Please output exactly the lines from the one containing "[Ship Manual](../docs/flying)" through the last line of the records, both included.

───── Records shown ─────

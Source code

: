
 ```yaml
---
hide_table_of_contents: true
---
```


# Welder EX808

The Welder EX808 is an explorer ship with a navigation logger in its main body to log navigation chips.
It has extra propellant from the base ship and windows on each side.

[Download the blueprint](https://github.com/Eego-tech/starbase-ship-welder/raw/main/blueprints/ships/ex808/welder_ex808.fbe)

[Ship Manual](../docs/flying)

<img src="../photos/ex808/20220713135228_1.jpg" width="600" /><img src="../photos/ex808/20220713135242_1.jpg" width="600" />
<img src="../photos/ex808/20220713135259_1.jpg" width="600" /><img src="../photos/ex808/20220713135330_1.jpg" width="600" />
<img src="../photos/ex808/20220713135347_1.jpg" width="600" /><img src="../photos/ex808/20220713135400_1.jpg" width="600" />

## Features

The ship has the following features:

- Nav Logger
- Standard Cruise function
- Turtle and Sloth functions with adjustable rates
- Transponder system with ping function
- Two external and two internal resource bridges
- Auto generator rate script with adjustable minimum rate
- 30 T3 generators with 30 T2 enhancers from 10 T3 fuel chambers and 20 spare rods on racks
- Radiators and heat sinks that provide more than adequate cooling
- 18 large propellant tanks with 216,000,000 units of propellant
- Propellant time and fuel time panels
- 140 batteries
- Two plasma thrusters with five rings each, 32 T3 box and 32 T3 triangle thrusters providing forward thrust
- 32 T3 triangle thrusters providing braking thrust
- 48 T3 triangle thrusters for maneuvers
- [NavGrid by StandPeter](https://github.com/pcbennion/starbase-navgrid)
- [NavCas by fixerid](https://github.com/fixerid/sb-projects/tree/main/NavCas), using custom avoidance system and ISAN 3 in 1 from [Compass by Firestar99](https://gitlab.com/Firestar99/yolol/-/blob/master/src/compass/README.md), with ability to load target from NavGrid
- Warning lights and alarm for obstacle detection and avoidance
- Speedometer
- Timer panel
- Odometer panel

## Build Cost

─────

## Completed task
[Ship Manual](../docs/flying)

<img src="../photos/ex808/20220713135228_1.jpg" width="600" /><img src="../photos/ex808/20220713135242_1.jpg" width="600" />
<img src="../photos/ex808/20220713135259_1.jpg" width="600" /><img src="../photos/ex808/20220713135330_1.jpg" width="600" />
<img src="../photos/ex808/20220713135347_1.jpg" width="600" /><img src="../photos/ex808/20220713135400_1.jpg" width="600" />

## Features

The ship has the following features:

- Nav Logger
- Standard Cruise function
- Turtle and Sloth functions with adjustable rates
- Transponder system with ping function
- Two external and two internal resource bridges
- Auto generator rate script with adjustable minimum rate
- 30 T3 generators with 30 T2 enhancers from 10 T3 fuel chambers and 20 spare rods on racks
- Radiators and heat sinks that provide more than adequate cooling
- 18 large propellant tanks with 216,000,000 units of propellant
- Propellant time and fuel time panels
- 140 batteries
- Two plasma thrusters with five rings each, 32 T3 box and 32 T3 triangle thrusters providing forward thrust
- 32 T3 triangle thrusters providing braking thrust
- 48 T3 triangle thrusters for maneuvers
- [NavGrid by StandPeter](https://github.com/pcbennion/starbase-navgrid)
- [NavCas by fixerid](https://github.com/fixerid/sb-projects/tree/main/NavCas), using custom avoidance system and ISAN 3 in 1 from [Compass by Firestar99](https://gitlab.com/Firestar99/yolol/-/blob/master/src/compass/README.md), with ability to load target from NavGrid
- Warning lights and alarm for obstacle detection and avoidance
- Speedometer
- Timer panel
- Odometer panel

## Build Cost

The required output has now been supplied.